Together with their partners they have engaged the landowners such as the Sabah Foundation, the Sabah Forestry Department as well as private landowners (mostly palm oil companies) in developing innovative conservation strategies to address the issue of orangutans in unprotected areas.

Genetic modelling carried out by conservation geneticist Dr Benoit
Goossens of Cardiff University and Dr. Isabelle Lackman-Ancrenaz of
HUTAN had shown that the majority of the isolated orangutan
populations in the Kinabatangan would go extinct in less than 50 years if nothing is done to reconnect the populations.

"Having 'wildlife corridors' linking isolated lots of forest that are home to orangutan as well as other wildlife such as the Bornean pygmy elephants, are absolutely crucial to ensure that this wildlife
continues to exist in the Kinabatangan," said Dr Ancrenaz.

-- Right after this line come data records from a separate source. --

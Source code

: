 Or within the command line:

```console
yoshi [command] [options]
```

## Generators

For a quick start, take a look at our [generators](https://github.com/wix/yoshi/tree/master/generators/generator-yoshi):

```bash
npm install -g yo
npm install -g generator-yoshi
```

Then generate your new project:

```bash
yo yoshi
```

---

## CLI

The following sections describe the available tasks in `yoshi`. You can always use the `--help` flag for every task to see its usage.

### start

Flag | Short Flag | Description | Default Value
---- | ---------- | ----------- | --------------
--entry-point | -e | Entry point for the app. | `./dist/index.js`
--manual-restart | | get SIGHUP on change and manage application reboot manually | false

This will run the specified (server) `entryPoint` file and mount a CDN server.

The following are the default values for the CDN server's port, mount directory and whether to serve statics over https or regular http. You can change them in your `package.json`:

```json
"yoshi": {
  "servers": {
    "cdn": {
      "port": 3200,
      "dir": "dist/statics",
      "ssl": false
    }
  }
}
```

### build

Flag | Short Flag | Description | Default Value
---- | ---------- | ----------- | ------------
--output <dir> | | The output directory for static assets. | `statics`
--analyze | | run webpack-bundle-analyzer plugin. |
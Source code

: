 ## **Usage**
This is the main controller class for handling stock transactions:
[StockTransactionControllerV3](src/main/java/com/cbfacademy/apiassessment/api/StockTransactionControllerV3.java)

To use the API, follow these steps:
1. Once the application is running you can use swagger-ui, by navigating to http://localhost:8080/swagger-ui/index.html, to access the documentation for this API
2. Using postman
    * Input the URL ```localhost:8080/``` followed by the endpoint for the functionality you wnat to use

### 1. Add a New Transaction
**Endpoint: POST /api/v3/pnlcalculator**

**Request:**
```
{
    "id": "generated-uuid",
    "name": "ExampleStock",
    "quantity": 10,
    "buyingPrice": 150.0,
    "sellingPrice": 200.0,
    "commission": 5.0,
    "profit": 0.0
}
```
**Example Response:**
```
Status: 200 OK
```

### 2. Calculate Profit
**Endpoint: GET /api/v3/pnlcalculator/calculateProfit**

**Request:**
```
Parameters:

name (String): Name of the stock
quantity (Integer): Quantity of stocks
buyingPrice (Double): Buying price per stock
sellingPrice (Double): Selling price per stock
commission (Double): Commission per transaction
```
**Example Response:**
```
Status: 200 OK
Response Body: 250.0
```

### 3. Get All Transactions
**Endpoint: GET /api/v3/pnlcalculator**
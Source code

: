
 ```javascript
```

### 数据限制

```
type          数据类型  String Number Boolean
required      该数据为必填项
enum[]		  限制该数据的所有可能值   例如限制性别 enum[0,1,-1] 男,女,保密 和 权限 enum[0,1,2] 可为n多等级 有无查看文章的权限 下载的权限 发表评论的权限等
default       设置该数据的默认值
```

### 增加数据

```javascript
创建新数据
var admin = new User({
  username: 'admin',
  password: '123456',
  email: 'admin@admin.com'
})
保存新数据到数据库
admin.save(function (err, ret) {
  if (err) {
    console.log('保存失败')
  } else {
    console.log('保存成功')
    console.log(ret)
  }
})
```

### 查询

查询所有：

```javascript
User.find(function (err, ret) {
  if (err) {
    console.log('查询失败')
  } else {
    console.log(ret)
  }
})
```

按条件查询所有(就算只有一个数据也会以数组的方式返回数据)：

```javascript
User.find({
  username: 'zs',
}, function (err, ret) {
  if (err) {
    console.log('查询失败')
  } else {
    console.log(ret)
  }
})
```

The paper also shows a study that reassessed orangutan populations in Borneo and now finds that an estimated 75 per cent of orangutans in Kalimantan occur outside protected areas.

The Sabah Wildlife Department had in 2004 with HUTAN published a paper in the scientific journal, PLoS Biology that showed that 60 per cent of orangutans in Sabah live outside protected areas. The study was funded by the Danish International Development Agency (Danida).

It was a landmark paper for the world of orangutan conservation as up to that point scientists in other areas of Borneo and Sumatra (the only two places in the world the orangutan survive in the wild) were mostly studying and working on orangutan populations within primary forests which were almost all protected areas, such as national parks.

Hutan has been working together with the Sabah Wildlife Department to develop and implement solutions to conserve the orangutan in Sabah,Malaysia for the past 10 years.